Shown below are the raw 144 hourly `DataArray`s loaded from FORA data.

In [None]:
variables = tuple(this_hour_X.data_vars)
variables[1:10], variables[-10:]

### Example of differencing to `xarray.DataArray`s
The following cell shows descriptive statistcs calculated after subtracting the last hour's precipitation field from the current hour's precipitation field.

In [None]:
precip_change = this_hour_X.hr_0_A_PCP_110_SFC_acc1h - this_hour_X.hr_1_A_PCP_110_SFC_acc1h
precip_change.name = 'Delta Precip kg / m2'
precip_change.to_dataframe().describe()

### Computing differences and averages of differences in the `Pipeline`s of the ensemble

Since soil moisture is a long memory process, it makes sense to include rolling averages and averages of differences as a feature engineering step.  Each `Pipeline` of transformers starts with the `differencing_integrating` function.  

`ModifySample` is a wrapper that allows custom functions like `differencing_integrating` to be run inside a `Pipeline`.  Though not done in this example, `ModifySample` could be used here to optimize the keyword arguments to `differencing_integrating`.

In [None]:
label, diff = diff_in_time
diff_in_time

In [None]:
diffs_avg_instant,_, _ = diff.fit_transform(last_hour_X)

In [None]:
new_vars = tuple(diffs_avg_instant.data_vars)
[name for name in new_vars if name.startswith('diff_')][:24]

### `preds`, the predictions from the first layer ensemble, are now sorted from best model's prediction to worst

In [None]:
best_layer_0_pred = preds[0]
best_layer_0_pred

### `preds2` are sorted from best to worst model output in the second layer of models

In [None]:
best_layer_1_pred = preds2[0]

#### Comparing VIC and ML predicted soil moisture in the second layer of models

In [None]:
residuals_soil_moisture = best_layer_1_pred.predict - this_hour_X.SOIL_M_110_DBLY
residuals_soil_moisture.name = 'Soil Moisture Residuals: Elm - VIC (kg / m2)'
df0 = this_hour_X.SOIL_M_110_DBLY.to_dataframe()
df2 = residuals_soil_moisture.to_dataframe()
df1 = best_layer_1_pred.predict.to_dataframe()
joined = df0.join(df1).join(df2)
joined.columns = ['VIC Soil Moisture (kg / m2)', 'Elm Soil Moisture (kg / m2)', residuals_soil_moisture.name]
joined.describe()

### Comparing VIC and ML predicted soil moisture in the first layer of models
#### The best of the first layer models

In [None]:
p0 = preds[0]
resids = p0.predict - this_hour_X.SOIL_M_110_DBLY
resids.name = 'Best of First Layer Models'
resids.to_dataframe().describe()

#### The second best of the first layer models

In [None]:
p1 = preds[1]
resids = p1.predict - this_hour_X.SOIL_M_110_DBLY
resids.name = 'Best of First Layer Models'
resids.to_dataframe().describe()

### Using `holoviews` to visualize `xarray.DataArray` predictions

In [None]:
%%opts Image [width=500 height=400]
%opts Image (cmap='viridis')
ds = hv.Dataset(preds2[0],
                kdims=['lon_110', 'lat_110'], vdims=['predict'])
elm = ds.to(hv.Image, ['lon_110', 'lat_110'], group='Elm Hierarchical Model').hist(bin_range=(-50, 450))
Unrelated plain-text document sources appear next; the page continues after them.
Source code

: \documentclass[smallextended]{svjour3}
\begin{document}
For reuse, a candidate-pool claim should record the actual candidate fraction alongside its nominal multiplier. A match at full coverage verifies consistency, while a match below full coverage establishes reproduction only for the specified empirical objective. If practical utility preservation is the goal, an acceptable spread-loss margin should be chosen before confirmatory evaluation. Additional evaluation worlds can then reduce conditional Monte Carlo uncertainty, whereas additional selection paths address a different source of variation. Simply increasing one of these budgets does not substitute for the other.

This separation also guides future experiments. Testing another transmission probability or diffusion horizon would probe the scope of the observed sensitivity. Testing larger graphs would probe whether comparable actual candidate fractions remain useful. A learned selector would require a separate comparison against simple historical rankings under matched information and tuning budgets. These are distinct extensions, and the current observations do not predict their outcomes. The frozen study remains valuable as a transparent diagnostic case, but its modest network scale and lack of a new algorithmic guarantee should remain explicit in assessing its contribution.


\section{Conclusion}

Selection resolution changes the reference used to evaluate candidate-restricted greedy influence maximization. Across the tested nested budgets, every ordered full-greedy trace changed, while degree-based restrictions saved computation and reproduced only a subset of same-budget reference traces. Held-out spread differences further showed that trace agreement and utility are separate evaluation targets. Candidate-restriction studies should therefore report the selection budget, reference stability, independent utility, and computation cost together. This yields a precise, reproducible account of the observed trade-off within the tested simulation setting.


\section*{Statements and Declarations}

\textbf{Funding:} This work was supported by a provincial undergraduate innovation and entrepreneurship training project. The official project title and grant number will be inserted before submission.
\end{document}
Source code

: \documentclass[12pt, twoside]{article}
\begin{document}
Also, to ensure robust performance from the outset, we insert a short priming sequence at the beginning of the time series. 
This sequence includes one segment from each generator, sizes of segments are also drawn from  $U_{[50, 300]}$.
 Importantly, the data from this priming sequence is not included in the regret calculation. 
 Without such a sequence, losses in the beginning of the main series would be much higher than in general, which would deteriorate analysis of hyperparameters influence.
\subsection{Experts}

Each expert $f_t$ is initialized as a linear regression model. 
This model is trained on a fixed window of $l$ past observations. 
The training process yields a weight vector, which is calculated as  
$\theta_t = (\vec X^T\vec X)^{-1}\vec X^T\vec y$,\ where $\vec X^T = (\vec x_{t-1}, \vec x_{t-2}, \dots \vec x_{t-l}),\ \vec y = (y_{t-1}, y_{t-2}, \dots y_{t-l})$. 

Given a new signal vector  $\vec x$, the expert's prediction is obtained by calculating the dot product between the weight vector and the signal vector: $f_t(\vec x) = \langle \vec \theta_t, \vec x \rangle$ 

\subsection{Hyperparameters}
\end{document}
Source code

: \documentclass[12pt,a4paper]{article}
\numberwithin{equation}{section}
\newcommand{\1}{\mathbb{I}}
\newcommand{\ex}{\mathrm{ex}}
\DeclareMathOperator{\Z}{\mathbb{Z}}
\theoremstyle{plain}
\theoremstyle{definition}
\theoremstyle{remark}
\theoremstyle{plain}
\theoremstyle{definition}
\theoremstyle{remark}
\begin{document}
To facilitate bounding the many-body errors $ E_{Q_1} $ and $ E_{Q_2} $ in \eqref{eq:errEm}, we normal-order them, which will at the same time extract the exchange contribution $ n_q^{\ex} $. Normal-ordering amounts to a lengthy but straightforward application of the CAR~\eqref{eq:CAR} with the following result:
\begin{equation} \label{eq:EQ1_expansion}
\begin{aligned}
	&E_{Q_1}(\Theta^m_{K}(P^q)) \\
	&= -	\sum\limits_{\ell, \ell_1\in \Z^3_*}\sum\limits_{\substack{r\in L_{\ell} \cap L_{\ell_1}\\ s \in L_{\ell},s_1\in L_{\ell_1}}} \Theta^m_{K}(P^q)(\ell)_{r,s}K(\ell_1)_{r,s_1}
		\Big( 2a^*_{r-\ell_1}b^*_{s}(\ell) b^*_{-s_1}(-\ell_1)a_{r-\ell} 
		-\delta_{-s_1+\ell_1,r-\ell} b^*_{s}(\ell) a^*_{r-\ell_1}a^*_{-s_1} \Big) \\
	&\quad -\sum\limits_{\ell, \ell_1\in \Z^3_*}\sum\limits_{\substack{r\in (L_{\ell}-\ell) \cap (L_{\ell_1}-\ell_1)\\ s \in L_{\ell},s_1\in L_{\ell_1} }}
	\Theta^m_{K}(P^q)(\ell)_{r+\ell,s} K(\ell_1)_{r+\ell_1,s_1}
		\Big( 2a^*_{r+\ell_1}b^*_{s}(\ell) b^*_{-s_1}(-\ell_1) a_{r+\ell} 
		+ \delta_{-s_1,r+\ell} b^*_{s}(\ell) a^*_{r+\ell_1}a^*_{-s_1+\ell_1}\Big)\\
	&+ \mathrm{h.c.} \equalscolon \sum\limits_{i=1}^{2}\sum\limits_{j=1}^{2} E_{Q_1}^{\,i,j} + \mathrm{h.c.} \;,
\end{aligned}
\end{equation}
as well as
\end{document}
ds = hv.Dataset(this_hour_X,
                kdims=['lon_110', 'lat_110'], vdims=['SOIL_M_110_DBLY'])
vic = ds.to(hv.Image, ['lon_110', 'lat_110'], group='VIC Soil Moisture (kg / m2)').hist(bin_range=(-50, 450))

color_range = vic.range('SOIL_M_110_DBLY')
(elm + vic).redim.range(hv.Image, predict=color_range, SOIL_M_110_DBLY=color_range)

### Another `holoviews` example - Visualizing the NLDAS FORA data for one hour

In [None]:
i = []
for col in DIFFERENCE_COLS:
    current = this_hour_X['hr_0_' + col]
    img = hv.Image(current, group=col)
    i.append(img)
print('NLDAS FORA Datasets used for each hour({}):'.format(len(i)),'\n\t', '\n\t'.join(DIFFERENCE_COLS), sep='')

In [None]:
%%opts Layout [tabs=True]
%%opts Image [width=500 height=400]
%opts Image (cmap='viridis')
i[0] + i[1] + i[2] + i[3] + i[4] + i[5] + i[6] + i[7] + i[8] + i[9]